Also, as has been documented in The Beachcomber, a political action committee, funded with $50,000 from Glacier and large contributions from other extractive industrial interests, had attempted to keep Sutherland in office. Questions have arisen as to whether the lease was a “quid pro quo,” and I have to say I will leave that up to The Beachcomber’s readers.

Now we have Public Lands Commissioner Peter Goldmark questioning whether Glacier (now CalPortland) can move forward on its planned pier construstion and still protect the aquatic reserve. The mitigation plan, which Commissioner Goldmark has called into question, states that we will assess the damage from the barge-loading facility after it’s been built. Agency after agency accepted that plan. Commissioner Goldmark, whose duty is to protect our aquatic resources for every citizen in this state, rightfully said he needed more information.

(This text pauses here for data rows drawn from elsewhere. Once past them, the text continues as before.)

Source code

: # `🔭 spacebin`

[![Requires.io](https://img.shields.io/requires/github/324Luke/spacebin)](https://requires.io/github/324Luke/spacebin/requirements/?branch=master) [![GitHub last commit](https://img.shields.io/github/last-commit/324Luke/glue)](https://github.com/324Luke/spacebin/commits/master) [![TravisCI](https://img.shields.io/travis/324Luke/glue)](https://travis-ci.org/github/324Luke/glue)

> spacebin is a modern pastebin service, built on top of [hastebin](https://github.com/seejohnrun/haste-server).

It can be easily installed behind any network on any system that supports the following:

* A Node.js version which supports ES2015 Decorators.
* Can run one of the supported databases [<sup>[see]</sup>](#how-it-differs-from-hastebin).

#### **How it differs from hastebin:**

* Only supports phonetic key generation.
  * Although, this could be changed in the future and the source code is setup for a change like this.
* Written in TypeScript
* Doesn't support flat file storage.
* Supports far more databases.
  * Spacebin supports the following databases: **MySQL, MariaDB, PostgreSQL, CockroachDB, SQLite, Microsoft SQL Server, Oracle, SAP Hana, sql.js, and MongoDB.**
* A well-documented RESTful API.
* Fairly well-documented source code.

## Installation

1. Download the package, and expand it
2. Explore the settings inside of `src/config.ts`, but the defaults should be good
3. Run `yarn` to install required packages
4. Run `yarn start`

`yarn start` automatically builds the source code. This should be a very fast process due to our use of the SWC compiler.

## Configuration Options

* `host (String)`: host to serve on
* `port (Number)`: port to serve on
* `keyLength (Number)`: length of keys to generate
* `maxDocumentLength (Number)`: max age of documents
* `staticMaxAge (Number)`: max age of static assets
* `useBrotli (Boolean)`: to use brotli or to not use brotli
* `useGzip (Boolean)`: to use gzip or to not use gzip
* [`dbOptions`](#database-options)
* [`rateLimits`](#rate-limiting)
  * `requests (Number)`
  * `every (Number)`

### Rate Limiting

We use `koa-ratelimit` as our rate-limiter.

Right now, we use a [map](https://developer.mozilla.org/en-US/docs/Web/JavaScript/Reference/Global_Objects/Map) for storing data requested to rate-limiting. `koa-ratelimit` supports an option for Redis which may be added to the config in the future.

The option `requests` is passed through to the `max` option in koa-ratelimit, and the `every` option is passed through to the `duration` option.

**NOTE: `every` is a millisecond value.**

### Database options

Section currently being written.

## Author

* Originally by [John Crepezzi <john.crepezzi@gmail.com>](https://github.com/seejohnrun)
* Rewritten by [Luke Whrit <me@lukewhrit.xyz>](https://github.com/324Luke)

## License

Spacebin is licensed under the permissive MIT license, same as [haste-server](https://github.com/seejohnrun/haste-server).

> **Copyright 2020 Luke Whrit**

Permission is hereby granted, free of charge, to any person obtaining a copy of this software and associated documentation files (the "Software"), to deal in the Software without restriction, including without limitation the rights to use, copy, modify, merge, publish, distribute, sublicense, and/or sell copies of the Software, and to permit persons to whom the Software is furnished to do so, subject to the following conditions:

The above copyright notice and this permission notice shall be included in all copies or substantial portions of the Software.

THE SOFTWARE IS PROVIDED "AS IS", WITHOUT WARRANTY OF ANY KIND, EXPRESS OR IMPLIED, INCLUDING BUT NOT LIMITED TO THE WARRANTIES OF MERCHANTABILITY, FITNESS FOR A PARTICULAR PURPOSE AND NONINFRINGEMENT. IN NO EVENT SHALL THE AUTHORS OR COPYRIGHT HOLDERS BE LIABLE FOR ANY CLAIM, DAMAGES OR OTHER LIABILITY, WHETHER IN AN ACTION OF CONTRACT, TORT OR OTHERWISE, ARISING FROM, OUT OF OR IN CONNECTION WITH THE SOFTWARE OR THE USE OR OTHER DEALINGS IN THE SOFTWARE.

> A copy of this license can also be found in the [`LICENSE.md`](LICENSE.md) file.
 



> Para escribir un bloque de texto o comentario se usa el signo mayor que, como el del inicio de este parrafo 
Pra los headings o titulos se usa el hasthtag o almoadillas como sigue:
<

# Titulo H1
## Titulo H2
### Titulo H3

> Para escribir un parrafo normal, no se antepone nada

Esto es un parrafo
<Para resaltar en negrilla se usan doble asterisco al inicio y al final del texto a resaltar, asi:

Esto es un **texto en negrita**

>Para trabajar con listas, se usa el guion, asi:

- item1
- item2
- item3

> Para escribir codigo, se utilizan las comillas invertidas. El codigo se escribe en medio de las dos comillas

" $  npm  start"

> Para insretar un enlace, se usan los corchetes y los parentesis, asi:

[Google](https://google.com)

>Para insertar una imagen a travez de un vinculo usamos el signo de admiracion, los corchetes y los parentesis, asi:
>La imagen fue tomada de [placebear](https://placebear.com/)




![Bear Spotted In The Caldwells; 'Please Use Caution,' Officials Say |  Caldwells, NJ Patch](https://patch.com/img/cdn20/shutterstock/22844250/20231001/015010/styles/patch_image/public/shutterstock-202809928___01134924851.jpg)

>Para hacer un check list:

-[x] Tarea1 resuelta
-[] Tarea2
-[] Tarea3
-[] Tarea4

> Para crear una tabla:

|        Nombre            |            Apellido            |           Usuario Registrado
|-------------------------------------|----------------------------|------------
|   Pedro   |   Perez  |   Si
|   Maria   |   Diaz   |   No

What comes next in this battle will depend upon the answers Goldmark receives from Glacier. Based on the history of the company, which has falsely represented its old dock as “maintained and repaired” and the soil arsenic levels as below clean-up levels, this could be an interesting response.

I am pleased that today we have a commissioner of public lands who has taken leadership in protecting our aquatic lands — owned by each and every citizen of this state.

If we are going to protect and restore the Sound, we must ask tough questions and be willing to confront difficult problems. Goldmark’s willingness to ask those tough questions and confront difficult problems demonstrates why he is a leader we need at this time — not just for the Maury Island Aquatic Reserve but for our entire state.

— State Rep. Sharon Nelson lives on Maury Island.